6. The USB to vehicle ethernet device of claim 5, further comprising a power indicator, wherein the power indicator is in signal connection with the power module for indicating an operational status of the power module.

7. A USB to on-board ethernet device according to claim 3, wherein said USB protection circuit comprises ESD tube D2 and TVS tube VD3, and the USB switch controller comprises USB switch control chip D3 and its peripheral circuits, wherein pins 2, 3, 5, 6, 8, 9 of USB connector X1 are connected to pins A1-A6 of D2, and pins C1-C6 of D2 are connected to pins 38-44 of D3 for USB data interaction.

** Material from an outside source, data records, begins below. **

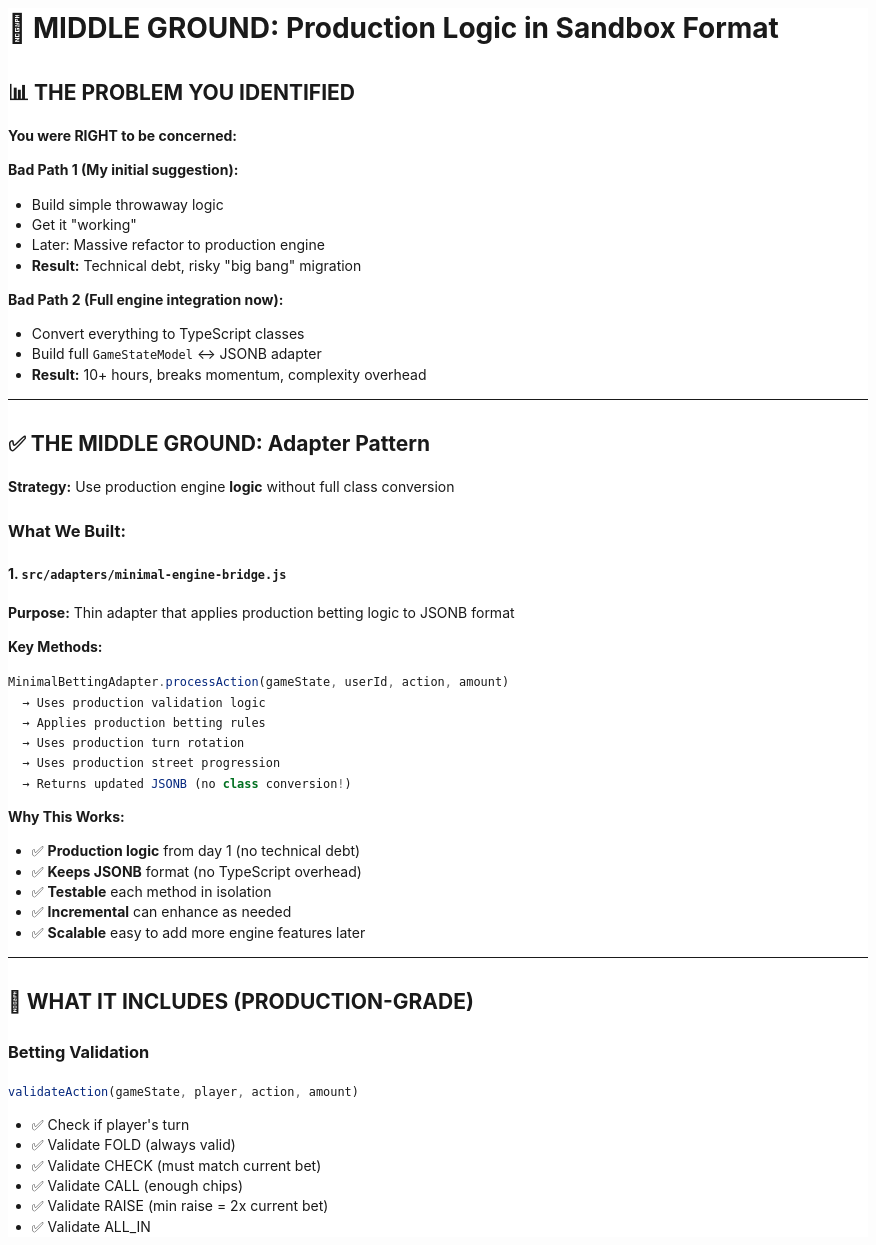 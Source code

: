 # 🎯 MIDDLE GROUND: Production Logic in Sandbox Format

## 📊 THE PROBLEM YOU IDENTIFIED

**You were RIGHT to be concerned:**

**Bad Path 1 (My initial suggestion):**
- Build simple throwaway logic
- Get it "working"
- Later: Massive refactor to production engine
- **Result:** Technical debt, risky "big bang" migration

**Bad Path 2 (Full engine integration now):**
- Convert everything to TypeScript classes
- Build full `GameStateModel` ↔ JSONB adapter
- **Result:** 10+ hours, breaks momentum, complexity overhead

---

## ✅ THE MIDDLE GROUND: Adapter Pattern

**Strategy:** Use production engine **logic** without full class conversion

### **What We Built:**

#### **1. `src/adapters/minimal-engine-bridge.js`**

**Purpose:** Thin adapter that applies production betting logic to JSONB format

**Key Methods:**
```javascript
MinimalBettingAdapter.processAction(gameState, userId, action, amount)
  → Uses production validation logic
  → Applies production betting rules  
  → Uses production turn rotation
  → Uses production street progression
  → Returns updated JSONB (no class conversion!)
```

**Why This Works:**
- ✅ **Production logic** from day 1 (no technical debt)
- ✅ **Keeps JSONB** format (no TypeScript overhead)
- ✅ **Testable** each method in isolation
- ✅ **Incremental** can enhance as needed
- ✅ **Scalable** easy to add more engine features later

---

## 🔧 WHAT IT INCLUDES (PRODUCTION-GRADE)

### **Betting Validation**
```javascript
validateAction(gameState, player, action, amount)
```
- ✅ Check if player's turn
- ✅ Validate FOLD (always valid)
- ✅ Validate CHECK (must match current bet)
- ✅ Validate CALL (enough chips)
- ✅ Validate RAISE (min raise = 2x current bet)
- ✅ Validate ALL_IN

8. The USB to on-vehicle ethernet device of claim 7, wherein the on-vehicle ethernet PHY module includes an on-vehicle ethernet PHY chip D5 and peripheral circuits thereof, wherein pins 4, 5, 6, 8, 9, 10, 12-17 of D3 are connected to pins 16-21, 23-28 of D5 for RGMII data interaction; the pin 61 of D3 is connected to the pin 10 of D5 to provide an operating clock for D5.

9. The USB to vehicle ethernet device according to claim 8, wherein the vehicle ethernet protection circuit comprises a common mode inductor Z1, coupling capacitors C24 and C25, ESD tubes VD1 and VD2, filter resistors R34 to R36, and capacitor C26, wherein pins 1 and 2 of Z1 are connected to pins 4 and 5 of D5, pins 3 and 4 of Z1 are connected to pins C24 and C25, respectively, and the other ends of C24 and C25 are connected to pins 1 and 3 of the vehicle ethernet connector X2, pins 1 and 3 of X2 are further grounded through VD1 and VD2, and the other ends of C24 and C25 are further grounded through R34 to R36 and C26.

10. The USB to vehicle ethernet device according to claim 9, wherein said mode selection circuit comprises connectors X3, X4, capacitors C28, C29, resistors R3, R42, wherein pin 2 of X3 is connected to pin 16 of D5 through R3 for enabling transmission rate selection of the vehicle ethernet; the 2 pin of X4 is connected to the 17 pin of D5 through R42 and is used for switching the Master/Slave mode of the vehicle-mounted Ethernet.